● EXERCISE DESCRIPTION:
Transcribe all of the listing exactly.

● MATERIAL SHOWN:
==*==

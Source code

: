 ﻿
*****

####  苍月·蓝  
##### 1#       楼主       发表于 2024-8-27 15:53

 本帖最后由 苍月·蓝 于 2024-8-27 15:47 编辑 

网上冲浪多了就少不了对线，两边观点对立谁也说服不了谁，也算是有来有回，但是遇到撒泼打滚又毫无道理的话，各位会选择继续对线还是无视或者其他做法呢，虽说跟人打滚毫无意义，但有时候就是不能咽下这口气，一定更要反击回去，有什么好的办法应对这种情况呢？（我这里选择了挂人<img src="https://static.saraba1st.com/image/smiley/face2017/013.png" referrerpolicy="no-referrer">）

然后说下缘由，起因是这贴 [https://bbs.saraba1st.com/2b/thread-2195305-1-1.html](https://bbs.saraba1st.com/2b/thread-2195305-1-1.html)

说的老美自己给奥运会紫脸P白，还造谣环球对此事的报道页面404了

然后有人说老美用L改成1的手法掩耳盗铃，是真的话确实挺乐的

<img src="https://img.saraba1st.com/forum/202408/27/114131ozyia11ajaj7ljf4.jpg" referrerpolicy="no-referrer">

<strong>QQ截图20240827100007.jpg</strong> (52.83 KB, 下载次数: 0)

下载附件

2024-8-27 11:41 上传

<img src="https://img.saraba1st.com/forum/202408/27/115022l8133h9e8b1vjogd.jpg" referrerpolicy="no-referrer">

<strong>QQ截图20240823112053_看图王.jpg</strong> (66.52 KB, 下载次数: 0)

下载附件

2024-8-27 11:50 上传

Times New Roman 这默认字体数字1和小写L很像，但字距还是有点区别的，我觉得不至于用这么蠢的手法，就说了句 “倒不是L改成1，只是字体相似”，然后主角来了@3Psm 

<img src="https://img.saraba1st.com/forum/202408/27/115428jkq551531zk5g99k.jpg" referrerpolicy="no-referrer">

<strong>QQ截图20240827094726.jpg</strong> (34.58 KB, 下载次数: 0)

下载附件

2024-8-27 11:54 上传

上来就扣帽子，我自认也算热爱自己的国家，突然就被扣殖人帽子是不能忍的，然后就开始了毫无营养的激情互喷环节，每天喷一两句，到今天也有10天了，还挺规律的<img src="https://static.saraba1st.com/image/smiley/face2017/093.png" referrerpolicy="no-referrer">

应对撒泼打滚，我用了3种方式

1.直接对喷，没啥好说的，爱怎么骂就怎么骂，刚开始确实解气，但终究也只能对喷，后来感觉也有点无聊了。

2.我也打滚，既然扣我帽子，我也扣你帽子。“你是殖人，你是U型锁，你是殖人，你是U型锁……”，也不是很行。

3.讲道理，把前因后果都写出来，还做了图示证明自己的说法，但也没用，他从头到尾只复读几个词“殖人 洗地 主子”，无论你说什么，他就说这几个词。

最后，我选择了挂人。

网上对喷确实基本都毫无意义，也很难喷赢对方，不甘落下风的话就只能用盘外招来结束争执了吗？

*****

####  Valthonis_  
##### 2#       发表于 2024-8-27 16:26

==*==

● COMPLETED EXERCISE:
Source code

: ﻿
*****

####  苍月·蓝  
##### 1#       楼主       发表于 2024-8-27 15:53

 本帖最后由 苍月·蓝 于 2024-8-27 15:47 编辑 

网上冲浪多了就少不了对线，两边观点对立谁也说服不了谁，也算是有来有回，但是遇到撒泼打滚又毫无道理的话，各位会选择继续对线还是无视或者其他做法呢，虽说跟人打滚毫无意义，但有时候就是不能咽下这口气，一定更要反击回去，有什么好的办法应对这种情况呢？（我这里选择了挂人<img src="https://static.saraba1st.com/image/smiley/face2017/013.png" referrerpolicy="no-referrer">）

然后说下缘由，起因是这贴 [https://bbs.saraba1st.com/2b/thread-2195305-1-1.html](https://bbs.saraba1st.com/2b/thread-2195305-1-1.html)

说的老美自己给奥运会紫脸P白，还造谣环球对此事的报道页面404了

然后有人说老美用L改成1的手法掩耳盗铃，是真的话确实挺乐的

<img src="https://img.saraba1st.com/forum/202408/27/114131ozyia11ajaj7ljf4.jpg" referrerpolicy="no-referrer">

<strong>QQ截图20240827100007.jpg</strong> (52.83 KB, 下载次数: 0)

下载附件

2024-8-27 11:41 上传

<img src="https://img.saraba1st.com/forum/202408/27/115022l8133h9e8b1vjogd.jpg" referrerpolicy="no-referrer">

<strong>QQ截图20240823112053_看图王.jpg</strong> (66.52 KB, 下载次数: 0)

下载附件

2024-8-27 11:50 上传

Times New Roman 这默认字体数字1和小写L很像，但字距还是有点区别的，我觉得不至于用这么蠢的手法，就说了句 “倒不是L改成1，只是字体相似”，然后主角来了@3Psm 

<img src="https://img.saraba1st.com/forum/202408/27/115428jkq551531zk5g99k.jpg" referrerpolicy="no-referrer">

<strong>QQ截图20240827094726.jpg</strong> (34.58 KB, 下载次数: 0)

下载附件

2024-8-27 11:54 上传

上来就扣帽子，我自认也算热爱自己的国家，突然就被扣殖人帽子是不能忍的，然后就开始了毫无营养的激情互喷环节，每天喷一两句，到今天也有10天了，还挺规律的<img src="https://static.saraba1st.com/image/smiley/face2017/093.png" referrerpolicy="no-referrer">

应对撒泼打滚，我用了3种方式

1.直接对喷，没啥好说的，爱怎么骂就怎么骂，刚开始确实解气，但终究也只能对喷，后来感觉也有点无聊了。

2.我也打滚，既然扣我帽子，我也扣你帽子。“你是殖人，你是U型锁，你是殖人，你是U型锁……”，也不是很行。

3.讲道理，把前因后果都写出来，还做了图示证明自己的说法，但也没用，他从头到尾只复读几个词“殖人 洗地 主子”，无论你说什么，他就说这几个词。

最后，我选择了挂人。

网上对喷确实基本都毫无意义，也很难喷赢对方，不甘落下风的话就只能用盘外招来结束争执了吗？

*****

####  Valthonis_  
##### 2#       发表于 2024-8-27 16:26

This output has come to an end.